I understand their complaint, but there are certain phrases that are commonly accepted at face value, even though they aren't logically constructed. Avoiding them would be ideal, but the story/scene may be served better by including them. What truly matters is that the writing can be understood and that those things which add value to the work should be used, even if they break with conventions. However, it is important for the writer to understand the tools of the trade and to know what it is they're working with when they choose such a phrase.

Learn the appropriate mechanics, use them to make the work digestible, break from grammatically correct conventions when it enhances the value of the work, even if eyes must perambulate rapidly about the room.



ppsage said:


> I would say that eyes going somewhere to indicate a  vision process is well established English idiom and can probably even  be verified, I bet, in some of the sacred lexicons of proper usage. The  only thing wrong with them darting about the parlor is it's tired and  hackneyed and one should probably try to find something a bit original  for them to do.



I've always liked a flailing gaze...


----------



## Olly Buckle (Jan 18, 2013)

My quarrel would be with the cliche nature of the phrase, now 'Her eyes darted around like paper airplanes in a boys dormitory' I could accept.


----------



## ktee (Jan 18, 2013)

Thanks all.
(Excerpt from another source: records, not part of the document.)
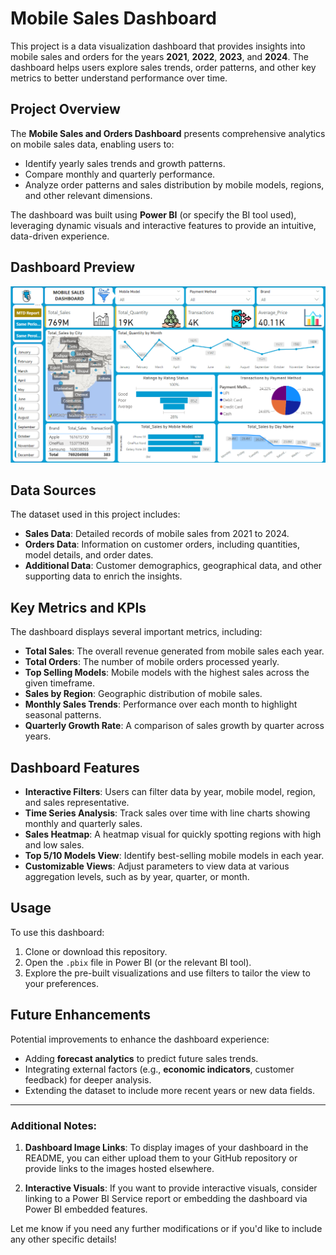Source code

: # Mobile Sales Dashboard

This project is a data visualization dashboard that provides insights into mobile sales and orders for the years **2021**, **2022**, **2023**, and **2024**. The dashboard helps users explore sales trends, order patterns, and other key metrics to better understand performance over time.

## Project Overview

The **Mobile Sales and Orders Dashboard** presents comprehensive analytics on mobile sales data, enabling users to:
- Identify yearly sales trends and growth patterns.
- Compare monthly and quarterly performance.
- Analyze order patterns and sales distribution by mobile models, regions, and other relevant dimensions.

The dashboard was built using **Power BI** (or specify the BI tool used), leveraging dynamic visuals and interactive features to provide an intuitive, data-driven experience.

## Dashboard Preview
![Dashboard Example](https://github.com/Usama00004/DAX/blob/main/Images/Image1.png)

## Data Sources

The dataset used in this project includes:
- **Sales Data**: Detailed records of mobile sales from 2021 to 2024.
- **Orders Data**: Information on customer orders, including quantities, model details, and order dates.
- **Additional Data**: Customer demographics, geographical data, and other supporting data to enrich the insights.

## Key Metrics and KPIs

The dashboard displays several important metrics, including:
- **Total Sales**: The overall revenue generated from mobile sales each year.
- **Total Orders**: The number of mobile orders processed yearly.
- **Top Selling Models**: Mobile models with the highest sales across the given timeframe.
- **Sales by Region**: Geographic distribution of mobile sales.
- **Monthly Sales Trends**: Performance over each month to highlight seasonal patterns.
- **Quarterly Growth Rate**: A comparison of sales growth by quarter across years.

## Dashboard Features

- **Interactive Filters**: Users can filter data by year, mobile model, region, and sales representative.
- **Time Series Analysis**: Track sales over time with line charts showing monthly and quarterly sales.
- **Sales Heatmap**: A heatmap visual for quickly spotting regions with high and low sales.
- **Top 5/10 Models View**: Identify best-selling mobile models in each year.
- **Customizable Views**: Adjust parameters to view data at various aggregation levels, such as by year, quarter, or month.

## Usage

To use this dashboard:
1. Clone or download this repository.
2. Open the `.pbix` file in Power BI (or the relevant BI tool).
3. Explore the pre-built visualizations and use filters to tailor the view to your preferences.

## Future Enhancements

Potential improvements to enhance the dashboard experience:
- Adding **forecast analytics** to predict future sales trends.
- Integrating external factors (e.g., **economic indicators**, customer feedback) for deeper analysis.
- Extending the dataset to include more recent years or new data fields.

---

### Additional Notes:
1. **Dashboard Image Links**: To display images of your dashboard in the README, you can either upload them to your GitHub repository or provide links to the images hosted elsewhere.
   
2. **Interactive Visuals**: If you want to provide interactive visuals, consider linking to a Power BI Service report or embedding the dashboard via Power BI embedded features.

Let me know if you need any further modifications or if you'd like to include any other specific details!
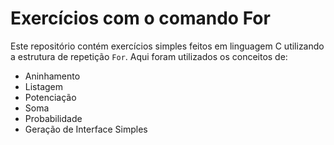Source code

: # Exercícios com o comando For

Este repositório contém exercícios simples feitos em linguagem C utilizando a estrutura de repetição `For`.
Aqui foram utilizados os conceitos de:

- Aninhamento
- Listagem
- Potenciação
- Soma
- Probabilidade
- Geração de Interface Simples
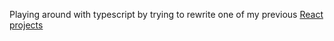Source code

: Playing around with typescript by trying to rewrite one of my previous [React projects](https://github.com/Timofei-Benko/currency-converter)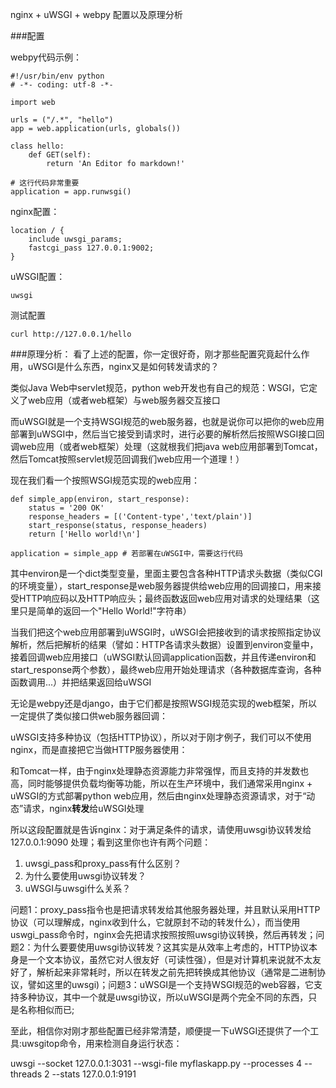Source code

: nginx + uWSGI + webpy 配置以及原理分析

###配置

webpy代码示例：

    #!/usr/bin/env python
    # -*- coding: utf-8 -*-
    
    import web
    
    urls = ("/.*", "hello")
    app = web.application(urls, globals())
    
    class hello:
        def GET(self):
            return 'An Editor fo markdown!'
            
    # 这行代码非常重要
    application = app.runwsgi()
    
nginx配置：

    location / {
        include uwsgi_params;
        fastcgi_pass 127.0.0.1:9002;
    }
    
    
uWSGI配置：

    uwsgi    
    
    
测试配置

    curl http://127.0.0.1/hello
    
    
###原理分析：
看了上述的配置，你一定很好奇，刚才那些配置究竟起什么作用，uWSGI是什么东西，nginx又是如何转发请求的？

类似Java Web中servlet规范，python web开发也有自己的规范：WSGI，它定义了web应用（或者web框架）与web服务器交互接口
        
而uWSGI就是一个支持WSGI规范的web服务器，也就是说你可以把你的web应用部署到uWSGI中，然后当它接受到请求时，进行必要的解析然后按照WSGI接口回调web应用（或者web框架）处理（这就根我们把java web应用部署到Tomcat，然后Tomcat按照servlet规范回调我们web应用一个道理！）

现在我们看一个按照WSGI规范实现的web应用：
    
    def simple_app(environ, start_response):
        status = '200 OK'
        response_headers = [('Content-type','text/plain')]
        start_response(status, response_headers)
        return ['Hello world!\n']
    
    application = simple_app # 若部署在uWSGI中，需要这行代码
    
其中environ是一个dict类型变量，里面主要包含各种HTTP请求头数据（类似CGI的环境变量），start_response是web服务器提供给web应用的回调接口，用来接受HTTP响应码以及HTTP响应头；最终函数返回web应用对请求的处理结果（这里只是简单的返回一个"Hello World!"字符串）

当我们把这个web应用部署到uWSGI时，uWSGI会把接收到的请求按照指定协议解析，然后把解析的结果（譬如：HTTP各请求头数据）设置到environ变量中，接着回调web应用接口（uWSGI默认回调application函数，并且传递environ和start_response两个参数），最终web应用开始处理请求（各种数据库查询，各种函数调用...）并把结果返回给uWSGI

无论是webpy还是django，由于它们都是按照WSGI规范实现的web框架，所以一定提供了类似接口供web服务器回调：

uWSGI支持多种协议（包括HTTP协议），所以对于刚才例子，我们可以不使用nginx，而是直接把它当做HTTP服务器使用：
    

和Tomcat一样，由于nginx处理静态资源能力非常强悍，而且支持的并发数也高，同时能够提供负载均衡等功能，所以在生产环境中，我们通常采用nginx + uWSGI的方式部署python web应用，然后由nginx处理静态资源请求，对于“动态”请求，nginx**转发**给uWSGI处理

所以这段配置就是告诉nginx：对于满足条件的请求，请使用uwsgi协议转发给127.0.0.1:9090 处理；看到这里你也许有两个问题：
 1. uwsgi_pass和proxy_pass有什么区别？
 2. 为什么要使用uwsgi协议转发？
 3. uWSGI与uwsgi什么关系？

问题1：proxy_pass指令也是把请求转发给其他服务器处理，并且默认采用HTTP协议（可以理解成，nginx收到什么，它就原封不动的转发什么），而当使用uswgi_pass命令时，nginx会先把请求按照按照uwsgi协议转换，然后再转发；问题2：为什么要要使用uwsgi协议转发？这其实是从效率上考虑的，HTTP协议本身是一个文本协议，虽然它对人很友好（可读性强），但是对计算机来说就不太友好了，解析起来非常耗时，所以在转发之前先把转换成其他协议（通常是二进制协议，譬如这里的uwsgi)；问题3：uWSGI是一个支持WSGI规范的web容器，它支持多种协议，其中一个就是uwsgi协议，所以uWSGI是两个完全不同的东西，只是名称相似而已;


至此，相信你对刚才那些配置已经非常清楚，顺便提一下uWSGI还提供了一个工具:uwsgitop命令，用来检测自身运行状态：

uwsgi --socket 127.0.0.1:3031 --wsgi-file myflaskapp.py  --processes 4 --threads 2 --stats 127.0.0.1:9191









    
    
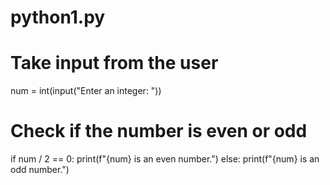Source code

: # python1.py
# Take input from the user
num = int(input("Enter an integer: "))

# Check if the number is even or odd
if num / 2 == 0:
    print(f"{num} is an even number.")
else:
    print(f"{num} is an odd number.")
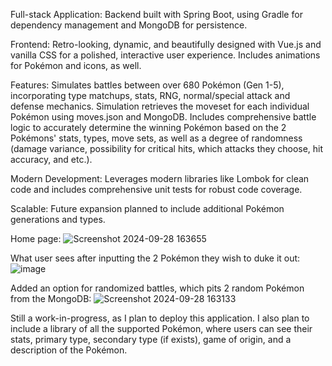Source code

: Full-stack Application: Backend built with Spring Boot, using Gradle for dependency management and MongoDB for persistence.

Frontend: Retro-looking, dynamic, and beautifully designed with Vue.js and vanilla CSS for a polished, interactive user experience. Includes animations for Pokémon and icons, as well.

Features: Simulates battles between over 680 Pokémon (Gen 1-5), incorporating type matchups, stats, RNG, normal/special attack and defense mechanics.
Simulation retrieves the moveset for each individual Pokémon using moves.json and MongoDB.
Includes comprehensive battle logic to accurately determine the winning Pokémon based on the 2 Pokémons' stats, types, move sets, as well as a degree of randomness (damage variance, possibility for critical hits, which attacks they choose, hit accuracy, and etc.).

Modern Development: Leverages modern libraries like Lombok for clean code and includes comprehensive unit tests for robust code coverage.

Scalable: Future expansion planned to include additional Pokémon generations and types.

Home page:
![Screenshot 2024-09-28 163655](https://github.com/user-attachments/assets/075839bc-f47c-487f-a251-b7888c38ab5e)

What user sees after inputting the 2 Pokémon they wish to duke it out:
![image](https://github.com/user-attachments/assets/9daa4b61-46a1-47d0-9063-430c5116e411)

Added an option for randomized battles, which pits 2 random Pokémon from the MongoDB:
![Screenshot 2024-09-28 163133](https://github.com/user-attachments/assets/64cd72f6-2cd2-4926-91e8-ef7c5521b1a4)

Still a work-in-progress, as I plan to deploy this application. I also plan to include a library of all the supported Pokémon, where users can see their stats, primary type, secondary type (if exists), game of origin, and a description of the Pokémon. 
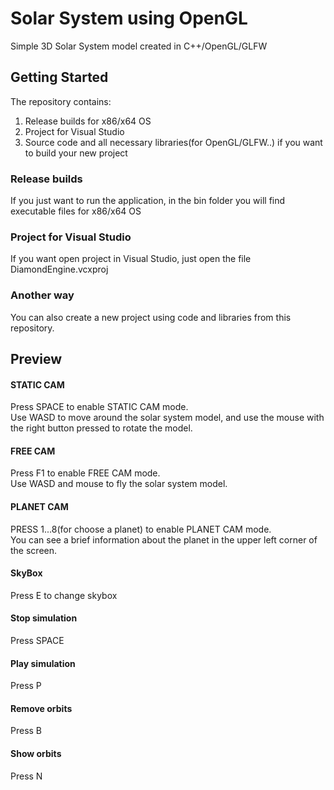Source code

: # Solar System using OpenGL
Simple 3D Solar System model created in C++/OpenGL/GLFW 

## Getting Started
The repository contains:
 1) Release builds for x86/x64 OS
 2) Project for Visual Studio
 3) Source code and all necessary libraries(for OpenGL/GLFW..) if you want to build your new project
 
 ### Release builds
  If you just want to run the application, in the bin folder you will find executable files for x86/x64 OS
 
 ### Project for Visual Studio
  If you want open project in Visual Studio, just open the file DiamondEngine.vcxproj
  
 ### Another way
  You can also create a new project using code and libraries from this repository.
  
  ## Preview
   #### STATIC CAM
   Press SPACE to enable STATIC CAM mode.<br>
   Use WASD to move around the solar system model, and use the mouse with the right button pressed to rotate the model.
      
  
   #### FREE CAM
   
   Press F1 to enable FREE CAM mode.<br>
   Use WASD and mouse to fly the solar system model.
   
  
  
   #### PLANET CAM
   
   PRESS 1...8(for choose a planet) to enable PLANET CAM mode.<br>
   You can see a brief information about the planet in the upper left corner of the screen.

 
   #### SkyBox
   Press E to change skybox
   
   #### Stop simulation
   Press SPACE
   
   #### Play simulation
   Press P

   #### Remove orbits
   Press B

   #### Show orbits
   Press N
That's why this forum is so great. 

My tutor was very picky, but I suppose all creative people have quirks and pedantic preferences. The issue is when we become too rigid in our beliefs. 

I like the explanation that it's become an accepted part of our language (because that means I don't have to always be avoiding it even though I have a preference to keep my eyeballs stationary) but there are definitely a bunch of cliches I want to stay clear of. 

I shall go seek my middle ground....


----------



## Foxee (Jan 18, 2013)

As far as your original question, if publishers have a preference the hope is that they'll like your story enough to ask you to change it rather than rejecting it outright. Will they reject it because eyes rolled around the room? Depends how much they dislike that or if they don't care. If in doubt, consult a style guide for a standardized way to write this.


----------



## popsprocket (Jan 18, 2013)

Jon M said:


> Seems pretty clear to me that "His eyes darted around the room" is not meant to be figurative in any sense, and is only interpreted that way to account for the author's poor judgement.
> 
> No writer worth his salt is okay with "close enough -- they'll understand."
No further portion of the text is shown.